Ahzab 56: Şüphesiz Allah ve melekleri PEYGAMBER’E SALÂT EDİYORLAR. Ey iman edenler! Siz de ona salât edin, selâm edin. (Diyanet meali)
Bu konuda düşüncelerimi yazmadan önce, bu ayetten geleneksel İslam’ın ne anladığını ve bu ayet delil gösterilerek, kabul edilen hadisleri sizlere aktarmak istiyorum. Bizler her nedense Allah ın ayetlerini, itikatlarımıza uydurmanın bir yolunu hiç korkmadan buluyoruz. Tabi işin sonu nereye varacak, hiç hesap etmeden. Önce salât sözcüğünden günümüzde ne anlam çıkartılıyor ve onun doğrultusunda neler yapılıyor ona bakalım.
Salât kelimesinin Kur’an da geçen anlamı NAMAZ, DUA VE DESTEK OLMAK gibi, değişik anlamları olduğunu söyleyebiliriz. Geleneksel İslam’ın öğretisinde, ne yazık ki yukarıdaki ayet, yalnız peygamberimize dua etmek ve saygı gösterisi olarak algılandığını görüyoruz.
Bazı kişiler ayette geçen aynı kelimeden, Allah ın ve meleklerinin farklı, bizler için farklı anlamı içerdiğinden bahsederler. Ama her nedense Allah aynı kelimeyi, hem kendisi ve melekleri için, hem de bizler için aynı anlamda kullanmıştır. Eğer farklı anlamda olsaydı, aynı ayette aynı kelimeyi farklı şekliyle kullanırdı bizde bunu açıkça anlardık, diğer ayetlerinde olduğu gibi. Önce bunu unutmamalıyız.
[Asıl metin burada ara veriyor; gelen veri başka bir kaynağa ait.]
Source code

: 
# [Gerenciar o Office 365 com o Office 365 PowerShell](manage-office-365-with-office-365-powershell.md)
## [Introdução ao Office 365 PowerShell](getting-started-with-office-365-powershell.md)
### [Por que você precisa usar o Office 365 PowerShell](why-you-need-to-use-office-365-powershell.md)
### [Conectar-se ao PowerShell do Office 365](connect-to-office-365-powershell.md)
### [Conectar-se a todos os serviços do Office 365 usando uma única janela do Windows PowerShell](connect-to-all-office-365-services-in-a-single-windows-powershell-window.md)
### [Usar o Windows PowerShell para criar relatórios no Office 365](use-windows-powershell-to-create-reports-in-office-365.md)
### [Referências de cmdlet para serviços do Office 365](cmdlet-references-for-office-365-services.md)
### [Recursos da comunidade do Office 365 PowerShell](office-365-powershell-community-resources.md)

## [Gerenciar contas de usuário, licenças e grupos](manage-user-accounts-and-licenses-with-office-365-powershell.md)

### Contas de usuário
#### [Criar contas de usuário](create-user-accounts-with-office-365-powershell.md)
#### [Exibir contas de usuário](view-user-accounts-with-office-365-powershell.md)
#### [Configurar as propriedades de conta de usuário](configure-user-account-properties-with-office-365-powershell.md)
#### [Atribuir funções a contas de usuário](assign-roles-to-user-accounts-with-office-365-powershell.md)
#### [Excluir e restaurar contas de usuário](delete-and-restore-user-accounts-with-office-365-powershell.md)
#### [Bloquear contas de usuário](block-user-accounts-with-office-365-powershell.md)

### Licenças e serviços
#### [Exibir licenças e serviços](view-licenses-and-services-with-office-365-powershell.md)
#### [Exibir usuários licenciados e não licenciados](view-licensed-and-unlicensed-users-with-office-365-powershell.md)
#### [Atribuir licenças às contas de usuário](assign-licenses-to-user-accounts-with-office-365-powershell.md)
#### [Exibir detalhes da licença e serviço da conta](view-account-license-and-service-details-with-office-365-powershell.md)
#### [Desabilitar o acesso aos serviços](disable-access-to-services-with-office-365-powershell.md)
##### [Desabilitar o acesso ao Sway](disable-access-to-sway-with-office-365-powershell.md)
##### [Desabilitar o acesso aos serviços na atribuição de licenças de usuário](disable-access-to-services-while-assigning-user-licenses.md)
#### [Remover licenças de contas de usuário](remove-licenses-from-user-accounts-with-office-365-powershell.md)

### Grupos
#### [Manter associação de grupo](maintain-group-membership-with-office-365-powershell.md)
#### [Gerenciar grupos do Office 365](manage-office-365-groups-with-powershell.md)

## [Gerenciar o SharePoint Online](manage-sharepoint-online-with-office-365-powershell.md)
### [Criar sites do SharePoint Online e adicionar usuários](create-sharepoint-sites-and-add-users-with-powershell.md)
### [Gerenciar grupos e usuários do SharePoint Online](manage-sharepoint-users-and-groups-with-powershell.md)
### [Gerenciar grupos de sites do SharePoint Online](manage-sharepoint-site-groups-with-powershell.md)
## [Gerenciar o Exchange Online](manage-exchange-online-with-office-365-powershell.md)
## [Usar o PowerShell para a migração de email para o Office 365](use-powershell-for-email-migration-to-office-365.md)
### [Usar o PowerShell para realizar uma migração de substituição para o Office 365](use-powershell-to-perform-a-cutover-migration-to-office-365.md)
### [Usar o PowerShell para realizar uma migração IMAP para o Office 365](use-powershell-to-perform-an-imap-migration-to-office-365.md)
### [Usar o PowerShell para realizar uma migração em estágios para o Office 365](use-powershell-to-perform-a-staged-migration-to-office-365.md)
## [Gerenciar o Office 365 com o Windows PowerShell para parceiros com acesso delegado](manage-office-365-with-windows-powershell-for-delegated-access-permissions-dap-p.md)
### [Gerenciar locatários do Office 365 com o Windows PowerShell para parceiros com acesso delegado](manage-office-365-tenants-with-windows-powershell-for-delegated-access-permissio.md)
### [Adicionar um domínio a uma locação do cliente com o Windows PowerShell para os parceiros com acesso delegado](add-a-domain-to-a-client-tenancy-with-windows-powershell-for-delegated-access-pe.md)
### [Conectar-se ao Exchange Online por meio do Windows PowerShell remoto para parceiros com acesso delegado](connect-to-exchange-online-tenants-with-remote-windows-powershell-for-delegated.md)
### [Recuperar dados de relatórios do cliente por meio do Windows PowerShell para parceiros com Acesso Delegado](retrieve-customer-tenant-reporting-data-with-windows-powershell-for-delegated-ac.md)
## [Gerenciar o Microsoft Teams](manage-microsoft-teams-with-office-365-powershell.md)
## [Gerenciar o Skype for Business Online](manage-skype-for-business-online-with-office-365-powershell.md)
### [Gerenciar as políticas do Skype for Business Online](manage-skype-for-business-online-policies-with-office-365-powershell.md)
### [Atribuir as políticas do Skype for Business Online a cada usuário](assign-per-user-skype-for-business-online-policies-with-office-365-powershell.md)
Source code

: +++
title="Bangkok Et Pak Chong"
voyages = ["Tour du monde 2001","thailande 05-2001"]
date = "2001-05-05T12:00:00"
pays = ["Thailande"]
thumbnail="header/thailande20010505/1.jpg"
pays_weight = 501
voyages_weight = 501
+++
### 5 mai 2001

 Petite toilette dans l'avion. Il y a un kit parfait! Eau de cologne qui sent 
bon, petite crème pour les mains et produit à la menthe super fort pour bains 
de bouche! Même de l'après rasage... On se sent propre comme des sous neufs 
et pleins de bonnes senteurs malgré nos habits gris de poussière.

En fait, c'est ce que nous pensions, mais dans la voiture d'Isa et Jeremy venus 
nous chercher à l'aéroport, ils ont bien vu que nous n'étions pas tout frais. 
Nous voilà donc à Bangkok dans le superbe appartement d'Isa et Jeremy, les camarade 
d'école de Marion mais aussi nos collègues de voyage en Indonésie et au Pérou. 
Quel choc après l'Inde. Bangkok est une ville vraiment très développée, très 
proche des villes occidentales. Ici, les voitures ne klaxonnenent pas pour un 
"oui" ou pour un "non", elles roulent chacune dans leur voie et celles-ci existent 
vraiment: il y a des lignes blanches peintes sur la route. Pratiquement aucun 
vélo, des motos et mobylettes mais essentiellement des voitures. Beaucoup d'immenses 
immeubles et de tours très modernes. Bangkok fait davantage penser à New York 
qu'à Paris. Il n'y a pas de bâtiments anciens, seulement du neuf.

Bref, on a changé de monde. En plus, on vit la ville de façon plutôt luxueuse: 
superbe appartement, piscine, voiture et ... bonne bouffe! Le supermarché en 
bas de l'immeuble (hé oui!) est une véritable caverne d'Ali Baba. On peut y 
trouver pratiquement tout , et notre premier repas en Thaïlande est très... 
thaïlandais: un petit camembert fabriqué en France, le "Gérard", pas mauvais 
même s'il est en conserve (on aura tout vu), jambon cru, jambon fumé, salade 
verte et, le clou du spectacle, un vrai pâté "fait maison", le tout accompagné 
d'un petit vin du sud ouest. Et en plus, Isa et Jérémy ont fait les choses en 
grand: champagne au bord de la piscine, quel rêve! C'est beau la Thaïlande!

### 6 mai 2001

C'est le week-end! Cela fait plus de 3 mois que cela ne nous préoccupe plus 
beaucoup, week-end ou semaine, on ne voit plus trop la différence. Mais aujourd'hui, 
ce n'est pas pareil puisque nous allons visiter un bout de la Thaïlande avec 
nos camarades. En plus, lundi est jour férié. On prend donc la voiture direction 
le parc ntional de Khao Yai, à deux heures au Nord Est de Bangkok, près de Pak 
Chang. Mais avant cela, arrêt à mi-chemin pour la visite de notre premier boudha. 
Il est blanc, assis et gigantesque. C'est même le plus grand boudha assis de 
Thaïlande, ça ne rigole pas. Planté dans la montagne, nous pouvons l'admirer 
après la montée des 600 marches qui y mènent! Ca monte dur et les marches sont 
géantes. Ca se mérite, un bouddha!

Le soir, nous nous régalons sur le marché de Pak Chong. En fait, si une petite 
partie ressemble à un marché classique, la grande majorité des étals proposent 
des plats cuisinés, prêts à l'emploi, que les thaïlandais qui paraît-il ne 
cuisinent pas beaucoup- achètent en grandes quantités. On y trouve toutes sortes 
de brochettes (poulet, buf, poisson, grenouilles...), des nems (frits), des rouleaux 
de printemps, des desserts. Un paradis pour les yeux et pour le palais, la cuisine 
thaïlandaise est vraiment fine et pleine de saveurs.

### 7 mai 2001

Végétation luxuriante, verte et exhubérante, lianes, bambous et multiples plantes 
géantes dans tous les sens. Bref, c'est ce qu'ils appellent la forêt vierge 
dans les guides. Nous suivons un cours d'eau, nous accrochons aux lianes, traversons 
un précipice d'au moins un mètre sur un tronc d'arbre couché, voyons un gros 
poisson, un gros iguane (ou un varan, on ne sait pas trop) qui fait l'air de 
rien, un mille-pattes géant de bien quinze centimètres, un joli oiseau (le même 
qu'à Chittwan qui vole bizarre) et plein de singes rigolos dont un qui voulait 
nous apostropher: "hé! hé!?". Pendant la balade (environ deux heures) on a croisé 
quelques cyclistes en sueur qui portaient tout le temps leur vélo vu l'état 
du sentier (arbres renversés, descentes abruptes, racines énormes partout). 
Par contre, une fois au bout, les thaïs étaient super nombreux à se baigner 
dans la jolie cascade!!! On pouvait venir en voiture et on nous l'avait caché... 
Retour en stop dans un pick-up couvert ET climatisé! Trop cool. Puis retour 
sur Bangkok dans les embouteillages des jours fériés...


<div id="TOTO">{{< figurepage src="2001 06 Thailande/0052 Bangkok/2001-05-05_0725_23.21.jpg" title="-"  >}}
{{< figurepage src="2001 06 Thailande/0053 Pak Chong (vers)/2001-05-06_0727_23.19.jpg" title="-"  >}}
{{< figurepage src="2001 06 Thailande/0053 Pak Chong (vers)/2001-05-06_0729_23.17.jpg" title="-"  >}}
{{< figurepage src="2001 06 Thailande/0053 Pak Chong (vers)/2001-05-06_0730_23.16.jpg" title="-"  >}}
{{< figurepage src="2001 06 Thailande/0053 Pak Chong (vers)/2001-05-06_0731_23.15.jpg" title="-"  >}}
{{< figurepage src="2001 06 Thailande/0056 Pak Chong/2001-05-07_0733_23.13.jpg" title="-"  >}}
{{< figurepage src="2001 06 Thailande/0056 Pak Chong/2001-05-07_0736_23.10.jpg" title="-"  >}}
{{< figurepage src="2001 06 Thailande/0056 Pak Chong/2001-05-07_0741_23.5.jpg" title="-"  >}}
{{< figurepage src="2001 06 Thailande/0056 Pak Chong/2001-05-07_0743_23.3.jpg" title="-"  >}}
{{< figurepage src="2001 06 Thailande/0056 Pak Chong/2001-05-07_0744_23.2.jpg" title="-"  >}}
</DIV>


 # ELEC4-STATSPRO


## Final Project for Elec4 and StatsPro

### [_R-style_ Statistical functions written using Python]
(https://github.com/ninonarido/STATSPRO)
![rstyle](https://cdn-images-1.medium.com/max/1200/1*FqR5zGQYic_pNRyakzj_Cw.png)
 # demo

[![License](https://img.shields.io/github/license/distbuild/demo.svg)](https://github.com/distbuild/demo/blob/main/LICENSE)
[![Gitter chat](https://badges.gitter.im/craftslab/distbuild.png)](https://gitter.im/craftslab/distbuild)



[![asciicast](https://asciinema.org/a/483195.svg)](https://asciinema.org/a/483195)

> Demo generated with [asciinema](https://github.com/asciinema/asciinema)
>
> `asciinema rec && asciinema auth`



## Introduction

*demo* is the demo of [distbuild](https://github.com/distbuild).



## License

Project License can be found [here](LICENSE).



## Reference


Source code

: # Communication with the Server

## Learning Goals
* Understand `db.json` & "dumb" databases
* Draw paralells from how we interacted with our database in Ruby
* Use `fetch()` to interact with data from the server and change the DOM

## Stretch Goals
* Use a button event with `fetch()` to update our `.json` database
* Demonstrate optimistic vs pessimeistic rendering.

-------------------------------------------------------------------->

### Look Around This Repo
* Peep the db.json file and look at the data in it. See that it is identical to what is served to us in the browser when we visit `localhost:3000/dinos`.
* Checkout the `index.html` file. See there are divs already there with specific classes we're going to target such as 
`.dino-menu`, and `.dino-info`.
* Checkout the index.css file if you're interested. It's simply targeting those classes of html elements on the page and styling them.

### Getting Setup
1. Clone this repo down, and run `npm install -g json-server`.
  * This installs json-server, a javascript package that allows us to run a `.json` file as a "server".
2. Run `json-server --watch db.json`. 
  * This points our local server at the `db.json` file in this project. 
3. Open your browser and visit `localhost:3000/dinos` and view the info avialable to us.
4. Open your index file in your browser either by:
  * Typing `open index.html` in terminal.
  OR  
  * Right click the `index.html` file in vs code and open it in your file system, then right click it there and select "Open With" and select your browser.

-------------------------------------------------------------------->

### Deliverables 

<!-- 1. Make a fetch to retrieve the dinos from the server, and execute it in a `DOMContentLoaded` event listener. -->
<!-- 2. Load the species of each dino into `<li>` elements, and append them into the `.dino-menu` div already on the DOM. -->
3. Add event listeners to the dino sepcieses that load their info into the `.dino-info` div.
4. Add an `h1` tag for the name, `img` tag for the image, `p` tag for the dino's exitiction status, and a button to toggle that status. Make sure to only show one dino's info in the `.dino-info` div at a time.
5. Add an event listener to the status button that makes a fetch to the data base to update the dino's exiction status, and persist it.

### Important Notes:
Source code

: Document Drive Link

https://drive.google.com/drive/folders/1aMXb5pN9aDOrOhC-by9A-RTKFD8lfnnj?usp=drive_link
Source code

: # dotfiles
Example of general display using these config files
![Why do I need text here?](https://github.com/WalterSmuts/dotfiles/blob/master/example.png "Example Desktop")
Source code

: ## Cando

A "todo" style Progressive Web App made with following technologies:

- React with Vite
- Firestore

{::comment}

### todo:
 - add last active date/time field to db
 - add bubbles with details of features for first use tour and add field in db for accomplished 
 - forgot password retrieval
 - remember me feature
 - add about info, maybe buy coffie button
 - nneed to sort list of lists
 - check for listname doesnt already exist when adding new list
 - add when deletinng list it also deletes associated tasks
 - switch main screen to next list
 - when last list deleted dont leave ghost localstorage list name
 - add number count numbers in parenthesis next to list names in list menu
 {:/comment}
Allah ın elçisine salât etmek, çoğulu salâvat getirmek olduğu, böylece ona dua etmek, onu anmak, onu yüceltmek olduğu anlaşılmış ayetten. Günümüzde bu ayet öne sürülerek, peygamberimizin adı anıldığında, ona saygı göstermek için okunan dua olduğu anlatılır. Hatta yine bu ayet öne sürülerek, peygamberimize rahmet duası yapılması gerektiği çıkarılmıştır ayetten. Örnek vermek gerekirse; SALLALLAHÜ ALEYHİ VESELLEM” VEYA “ALEYHİSSALÂTÜ VESSELÂM” denilerek getirildiği gibi, daha uzun dua metinlerinin içinde de salâvat vardır. Meselâ, namazda okuduğumuz Allahümme Salli ve Bârik duaları da, salâvat örnekleri olup, peygamberimizi ve ailesine karşı bir duadır.
Yukarıda yazdığım ve peygamberimize hitaben yapılan, bu duanın acaba Ahzab suresi 56.ayetle bir ilgisi var mı, gelin birlikte bakalım, ayeti anlamaya çalışalım. Acaba bu ayette Allah, ne anlatmak istiyor bizlere. Önce günümüzde yapıldığı anlamda düşünelim. Eğer bahsedilen anlamda düşünürsek, Allah ve melekleri peygamberimize rahmet duası mı yapıyor sizce?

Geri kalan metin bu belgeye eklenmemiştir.